Mark Moffat, md and co-head of Harbourmaster Capital Management, confirmed that he is tending to see a shift towards lower levered, two-tranche CLO structures with a triple-A and an equity piece. "If the triple-A investor base returns, I imagine demand would exist for exposure to pure credit risk, not a combination of credit risk, FX risk, market value risk, counterparty risk etc."
Shaun Baddeley, executive director of global securitisation at Santander Global Banking and Markets, added that he expects to see more reverse-enquiry bespoke deals, and possibly some plain synthetic deals and portfolios that are not vulnerable to cyclical downturns.
Concerns over where the volume of buyers for triple-As will come from over the next few years in the primary market - even in the case of the most simple structures - was discussed at the conference, although panellists were confident that investor appetite for mezzanine tranches down to equity remains. Mark-to-market CLO investors remain firmly on the sidelines, but the gradual re-emergence of some non mark-to-market accounts was seen as a positive.

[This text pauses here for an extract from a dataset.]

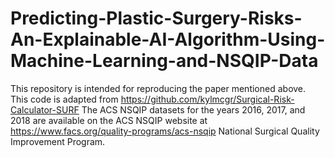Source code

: # Predicting-Plastic-Surgery-Risks-An-Explainable-AI-Algorithm-Using-Machine-Learning-and-NSQIP-Data
This repository is intended for reproducing the paper mentioned above. 
This code is adapted from https://github.com/kylmcgr/Surgical-Risk-Calculator-SURF
The ACS NSQIP datasets for the years 2016, 2017, and 2018 are available on the ACS NSQIP website at https://www.facs.org/quality-programs/acs-nsqip National Surgical Quality Improvement Program.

However, panellists commented that it is proving difficult to persuade investors to enter the primary market while forced selling continues in secondary - where, in some cases, a pick-up of nearly 30% on an equity tranche is possible at present. Indeed, the events of the past couple of weeks have forced some holders of CLOs to sell at relatively distressed levels in order to obtain any cash or liquidity possible, with triple-As seeing the most activity.
Defaults and their impact on CLO structures were also debated at the conference. A number of attendees were of the opinion that, while defaults are expected to rise, the levels are unlikely to impact European structures too much.
"If there is not a spike in defaults in 2008/9, then I don't think we will see one at all. Defaults might reach double figures, but we're not going to see anything that breaks CLO structures, as they are designed to cope with higher default levels than we're currently seeing," David Matson, md of IKB Fund Management noted.
Harbourmaster's Moffat concluded that, in order to help broaden the CLO investor base, default and recovery data over 2009 and 2010 would need to be seen.